(Excerpts from a dataset)

Segment Open

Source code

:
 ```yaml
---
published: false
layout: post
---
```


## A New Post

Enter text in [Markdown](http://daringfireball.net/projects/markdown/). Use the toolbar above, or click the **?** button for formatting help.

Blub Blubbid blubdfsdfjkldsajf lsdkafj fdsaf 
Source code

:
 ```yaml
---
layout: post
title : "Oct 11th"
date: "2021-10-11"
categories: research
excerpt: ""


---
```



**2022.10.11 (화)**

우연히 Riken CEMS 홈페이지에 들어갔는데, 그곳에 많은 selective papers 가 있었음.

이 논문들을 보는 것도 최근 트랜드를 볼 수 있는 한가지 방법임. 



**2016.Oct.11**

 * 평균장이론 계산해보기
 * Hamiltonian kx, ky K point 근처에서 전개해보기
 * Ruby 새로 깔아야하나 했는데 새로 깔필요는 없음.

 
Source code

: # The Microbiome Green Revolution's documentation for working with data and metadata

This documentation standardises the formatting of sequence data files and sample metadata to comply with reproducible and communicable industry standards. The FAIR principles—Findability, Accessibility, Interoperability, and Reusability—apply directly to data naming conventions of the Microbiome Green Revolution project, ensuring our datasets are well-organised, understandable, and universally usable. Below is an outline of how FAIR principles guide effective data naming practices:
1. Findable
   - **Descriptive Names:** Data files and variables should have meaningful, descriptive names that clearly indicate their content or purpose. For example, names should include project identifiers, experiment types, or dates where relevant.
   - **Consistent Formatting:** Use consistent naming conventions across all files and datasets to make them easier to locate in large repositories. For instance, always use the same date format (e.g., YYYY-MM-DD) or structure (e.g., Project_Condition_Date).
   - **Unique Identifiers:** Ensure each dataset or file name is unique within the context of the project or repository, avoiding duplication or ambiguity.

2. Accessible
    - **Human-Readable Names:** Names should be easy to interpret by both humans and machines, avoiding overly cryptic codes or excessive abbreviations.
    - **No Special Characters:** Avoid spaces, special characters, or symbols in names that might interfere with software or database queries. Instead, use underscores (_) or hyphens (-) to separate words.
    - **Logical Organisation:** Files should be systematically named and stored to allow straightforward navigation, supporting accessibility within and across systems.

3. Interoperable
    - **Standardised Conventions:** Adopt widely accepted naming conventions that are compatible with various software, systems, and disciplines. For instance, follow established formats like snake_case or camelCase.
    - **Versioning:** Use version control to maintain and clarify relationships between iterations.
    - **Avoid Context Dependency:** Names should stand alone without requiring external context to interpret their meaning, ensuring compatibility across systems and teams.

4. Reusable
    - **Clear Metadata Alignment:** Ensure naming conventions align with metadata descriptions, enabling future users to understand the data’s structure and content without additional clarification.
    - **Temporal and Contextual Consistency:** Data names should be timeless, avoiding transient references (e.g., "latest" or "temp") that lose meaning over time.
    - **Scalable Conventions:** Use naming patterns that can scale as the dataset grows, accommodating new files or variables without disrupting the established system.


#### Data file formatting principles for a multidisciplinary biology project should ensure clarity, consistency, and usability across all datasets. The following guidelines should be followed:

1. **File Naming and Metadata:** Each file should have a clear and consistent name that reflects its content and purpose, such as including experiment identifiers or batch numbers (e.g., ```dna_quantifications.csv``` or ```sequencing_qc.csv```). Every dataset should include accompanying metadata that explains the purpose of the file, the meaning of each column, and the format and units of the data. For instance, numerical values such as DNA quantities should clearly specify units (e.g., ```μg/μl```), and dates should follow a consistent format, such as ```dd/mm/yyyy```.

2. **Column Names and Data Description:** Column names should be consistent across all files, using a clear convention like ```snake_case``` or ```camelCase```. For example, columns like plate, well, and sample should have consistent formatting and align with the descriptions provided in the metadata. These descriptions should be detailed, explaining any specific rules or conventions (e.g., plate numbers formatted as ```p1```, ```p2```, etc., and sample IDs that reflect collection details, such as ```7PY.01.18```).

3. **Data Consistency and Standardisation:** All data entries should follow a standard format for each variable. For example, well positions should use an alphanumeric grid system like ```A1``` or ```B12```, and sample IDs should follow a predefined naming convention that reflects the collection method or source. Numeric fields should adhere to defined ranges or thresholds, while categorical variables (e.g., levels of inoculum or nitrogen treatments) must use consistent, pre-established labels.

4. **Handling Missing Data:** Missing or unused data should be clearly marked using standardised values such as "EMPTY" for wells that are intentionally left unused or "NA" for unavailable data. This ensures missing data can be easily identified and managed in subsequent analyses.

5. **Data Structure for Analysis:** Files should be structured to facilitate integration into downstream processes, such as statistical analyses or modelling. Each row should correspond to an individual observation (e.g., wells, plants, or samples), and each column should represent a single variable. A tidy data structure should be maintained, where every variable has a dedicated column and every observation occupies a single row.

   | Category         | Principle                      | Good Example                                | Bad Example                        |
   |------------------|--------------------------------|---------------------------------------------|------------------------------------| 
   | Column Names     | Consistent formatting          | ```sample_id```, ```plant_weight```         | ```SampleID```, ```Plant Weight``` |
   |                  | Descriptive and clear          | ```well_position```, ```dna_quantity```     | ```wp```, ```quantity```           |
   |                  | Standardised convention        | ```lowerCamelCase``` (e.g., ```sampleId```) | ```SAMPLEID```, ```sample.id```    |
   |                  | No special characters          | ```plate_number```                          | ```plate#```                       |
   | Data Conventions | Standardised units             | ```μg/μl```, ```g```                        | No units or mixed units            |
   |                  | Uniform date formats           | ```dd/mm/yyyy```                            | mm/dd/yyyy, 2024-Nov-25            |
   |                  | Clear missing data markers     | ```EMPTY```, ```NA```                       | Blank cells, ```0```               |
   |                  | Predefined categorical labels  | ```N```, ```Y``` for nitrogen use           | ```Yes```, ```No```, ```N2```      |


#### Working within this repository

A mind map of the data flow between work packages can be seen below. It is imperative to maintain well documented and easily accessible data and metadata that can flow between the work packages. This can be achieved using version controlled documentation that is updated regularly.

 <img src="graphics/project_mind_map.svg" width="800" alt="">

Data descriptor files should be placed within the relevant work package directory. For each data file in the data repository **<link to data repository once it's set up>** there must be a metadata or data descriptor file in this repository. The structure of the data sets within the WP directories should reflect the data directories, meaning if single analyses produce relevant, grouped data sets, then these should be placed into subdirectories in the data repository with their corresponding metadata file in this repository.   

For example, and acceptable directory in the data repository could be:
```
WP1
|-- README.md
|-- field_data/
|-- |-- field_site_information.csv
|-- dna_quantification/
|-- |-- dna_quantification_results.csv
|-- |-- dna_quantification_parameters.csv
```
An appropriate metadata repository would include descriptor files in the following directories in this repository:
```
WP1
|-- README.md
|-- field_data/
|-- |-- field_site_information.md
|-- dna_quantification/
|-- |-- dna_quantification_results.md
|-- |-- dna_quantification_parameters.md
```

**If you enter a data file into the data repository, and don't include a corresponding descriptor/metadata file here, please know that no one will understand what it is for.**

Segment Closed

• **Work to complete**
The answer should hold only the lines from the start of the records above through the line containing "with data and metadata", each set down exactly.

• **Response box**
Source code

:
 ```yaml
---
published: false
layout: post
---
```


## A New Post

Enter text in [Markdown](http://daringfireball.net/projects/markdown/). Use the toolbar above, or click the **?** button for formatting help.

Blub Blubbid blubdfsdfjkldsajf lsdkafj fdsaf 
Source code

:
 ```yaml
---
layout: post
title : "Oct 11th"
date: "2021-10-11"
categories: research
excerpt: ""


---
```



**2022.10.11 (화)**

우연히 Riken CEMS 홈페이지에 들어갔는데, 그곳에 많은 selective papers 가 있었음.

이 논문들을 보는 것도 최근 트랜드를 볼 수 있는 한가지 방법임. 



**2016.Oct.11**

 * 평균장이론 계산해보기
 * Hamiltonian kx, ky K point 근처에서 전개해보기
 * Ruby 새로 깔아야하나 했는데 새로 깔필요는 없음.

 
Source code

: # The Microbiome Green Revolution's documentation for working with data and metadata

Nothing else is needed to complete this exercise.